Return the lines below that contain the word "GroupBy".

:::::

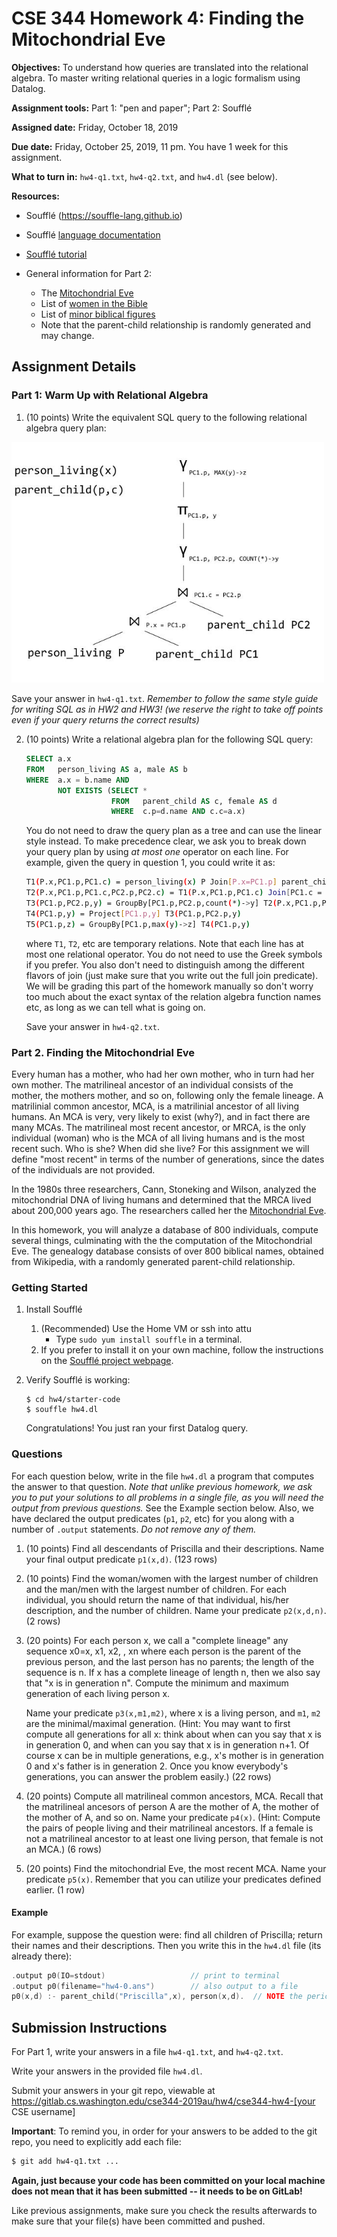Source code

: # CSE 344 Homework 4: Finding the Mitochondrial Eve

**Objectives:**
To understand how queries are translated into the relational algebra. To master writing relational queries in a logic formalism using Datalog.

**Assignment tools:**
Part 1: "pen and paper"; Part 2: Soufflé

**Assigned date:** Friday, October 18, 2019

**Due date:** Friday, October 25, 2019, 11 pm. You have 1 week for this assignment.

**What to turn in:** `hw4-q1.txt`, `hw4-q2.txt`, and `hw4.dl` (see below).

**Resources:** 

- Soufflé (https://souffle-lang.github.io)
    
- Soufflé [language documentation](https://souffle-lang.github.io/datalog)

- [Soufflé tutorial](https://souffle-lang.github.io/tutorial)

- General information for Part 2:    
    - The [Mitochondrial Eve](https://en.wikipedia.org/wiki/Mitochondrial_Eve)        
    - List of [women in the Bible](https://en.wikipedia.org/wiki/List_of_women_in_the_Bible)         
    - List of [minor biblical figures](https://en.wikipedia.org/wiki/List_of_minor_biblical_figures,_A%E2%80%93K)        
    - Note that the parent-child relationship is randomly generated and may change.


## Assignment Details

### Part 1: Warm Up with Relational Algebra

1. (10 points) Write the equivalent SQL query to the following relational algebra query plan:
 
 <img src="figs/ra.jpg" width="500"/>
 
 Save your answer in `hw4-q1.txt`. *Remember to follow the same style guide for writing SQL as in HW2 and HW3! (we reserve the right to take off points even if your query returns the correct results)*


2. (10 points) Write a relational algebra plan for the following SQL query:

    ```sql
    SELECT a.x
    FROM   person_living AS a, male AS b
    WHERE  a.x = b.name AND 
           NOT EXISTS (SELECT * 
                       FROM   parent_child AS c, female AS d 
                       WHERE  c.p=d.name AND c.c=a.x)
   ```

    You do not need to draw the query plan as a tree and can use the linear style instead. To make precedence clear, we ask you to break down your query plan by using *at most one* operator on each line.  For example, given the query in question 1, you could write it as:

    ```sh
    T1(P.x,PC1.p,PC1.c) = person_living(x) P Join[P.x=PC1.p] parent_child(p,c) PC1
    T2(P.x,PC1.p,PC1.c,PC2.p,PC2.c) = T1(P.x,PC1.p,PC1.c) Join[PC1.c = PC2.p] parent_child(p,c) PC2
    T3(PC1.p,PC2.p,y) = GroupBy[PC1.p,PC2.p,count(*)->y] T2(P.x,PC1.p,PC1.c,PC2.p,PC2.c)
    T4(PC1.p,y) = Project[PC1.p,y] T3(PC1.p,PC2.p,y)
    T5(PC1.p,z) = GroupBy[PC1.p,max(y)->z] T4(PC1.p,y)
    ```

    where `T1`, `T2`, etc are temporary relations. Note that each line has at most one relational operator. You do not need to use the Greek symbols if you prefer. You also don't need to distinguish among the different flavors of join (just make sure that you write out the full join predicate).  We will be grading this part of the homework manually so don't worry too much about the exact syntax of the relation algebra function names etc, as long as we can tell what is going on.

    Save your answer in `hw4-q2.txt`. 


### Part 2. Finding the Mitochondrial Eve

Every human has a mother, who had her own mother, who in turn had her own mother.  The matrilineal ancestor of an individual consists of the mother, the mothers mother, and so on, following only the female lineage.  A matrilinial common ancestor, MCA, is a matrilinial ancestor of all living humans.  An MCA is very, very likely to exist (why?), and in fact there are many MCAs.  The matrilineal most recent ancestor, or MRCA, is the only individual (woman) who is the MCA of all living humans and is the most recent such.  Who is she?  When did she live? For this assignment we will define "most recent" in terms of the number of generations, since the dates of the individuals are not provided.  

In the 1980s three researchers, Cann, Stoneking and Wilson, analyzed the mitochondrial DNA of living humans and determined that the MRCA lived about 200,000 years ago.  The researchers called her the [Mitochondrial Eve](https://en.wikipedia.org/wiki/Mitochondrial_Eve).

In this homework, you will analyze a database of 800 individuals, compute several things, culminating with the the computation of the Mitochondrial Eve.  The genealogy database consists of over 800 biblical names, obtained from Wikipedia, with a randomly generated parent-child relationship.

### Getting Started

1. Install Soufflé
    1. (Recommended) Use the Home VM or ssh into attu
        * Type `sudo yum install souffle` in a terminal.
    2. If you prefer to install it on your own machine, follow the instructions on the [Soufflé project webpage](https://souffle-lang.github.io/install).

2. Verify Soufflé is working:
    ```
    $ cd hw4/starter-code
    $ souffle hw4.dl
    ```
  
    Congratulations! You just ran your first Datalog query.
    

### Questions
For each question below, write in the file `hw4.dl` a program that computes the answer to that question. *Note that unlike previous homework, we ask you to put your solutions to all problems in a single file, as you will need the output from previous questions.* See the Example section below. Also, we have declared the output predicates (`p1`, `p2`, etc) for you along with a number of `.output` statements. *Do not remove any of them.* 

1. (10 points) Find all descendants of Priscilla and their descriptions.  Name your final output predicate `p1(x,d)`. (123 rows)


2. (10 points) Find the woman/women with the largest number of children and the man/men with the largest number of children. For each individual, you should return the name of that individual, his/her description, and the number of children. Name your predicate `p2(x,d,n)`. (2 rows)


3. (20 points) For each person x, we call a "complete lineage" any sequence x0=x, x1, x2,  , xn where each person is the parent of the previous person, and the last person has no parents; the length of the sequence is n.  If x has a complete lineage of length n, then we also say that "x is in generation n".  Compute the minimum and maximum generation of each living person x. 

    Name your predicate `p3(x,m1,m2)`, where x is a living person, and `m1`, `m2` are the minimal/maximal generation. (Hint: You may want to first compute all generations for all x: think about when can you say that x is in generation 0, and when can you say that x is in generation n+1.  Of course x can be in multiple generations, e.g., x's mother is in generation 0 and x's father is in generation 2.   Once you know everybody's generations, you can answer the problem easily.) (22 rows)

4. (20 points) Compute all matrilineal common ancestors, MCA. Recall that the matrilineal ancesors of 
   person A are the mother of A, the mother of the mother of A, and so on. Name your predicate `p4(x)`.
   (Hint: Compute the pairs of people living and their matrilineal ancestors. If a female is not a 
   matrilineal ancestor to at least one living person, that female is not an MCA.) (6 rows)

5. (20 points) Find the mitochondrial Eve, the most recent MCA. Name your predicate `p5(x)`. 
   Remember that you can utilize your predicates defined earlier. (1 row)


#### Example

For example, suppose the question were: find all children of Priscilla; return their names and their descriptions. Then you write this in the `hw4.dl` file (its already there):

```c
.output p0(IO=stdout)                   // print to terminal
.output p0(filename="hw4-0.ans")        // also output to a file
p0(x,d) :- parent_child("Priscilla",x), person(x,d).  // NOTE the period at the end 
```

  
## Submission Instructions

For Part 1, write your answers in a file `hw4-q1.txt`, and `hw4-q2.txt`.

Write your answers in the provided file `hw4.dl`.

Submit your answers in your git repo, viewable at https://gitlab.cs.washington.edu/cse344-2019au/hw4/cse344-hw4-[your CSE username]

**Important**: To remind you, in order for your answers to be added to the git repo, 
you need to explicitly add each file:

```sh
$ git add hw4-q1.txt ...
```

**Again, just because your code has been committed on your local machine does not mean that it has been 
submitted -- it needs to be on GitLab!**

Like previous assignments, make sure you check the results afterwards to make sure that your file(s)
have been committed and pushed.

:::::

### Answer below:
    T3(PC1.p,PC2.p,y) = GroupBy[PC1.p,PC2.p,count(*)->y] T2(P.x,PC1.p,PC1.c,PC2.p,PC2.c)
    T5(PC1.p,z) = GroupBy[PC1.p,max(y)->z] T4(PC1.p,y)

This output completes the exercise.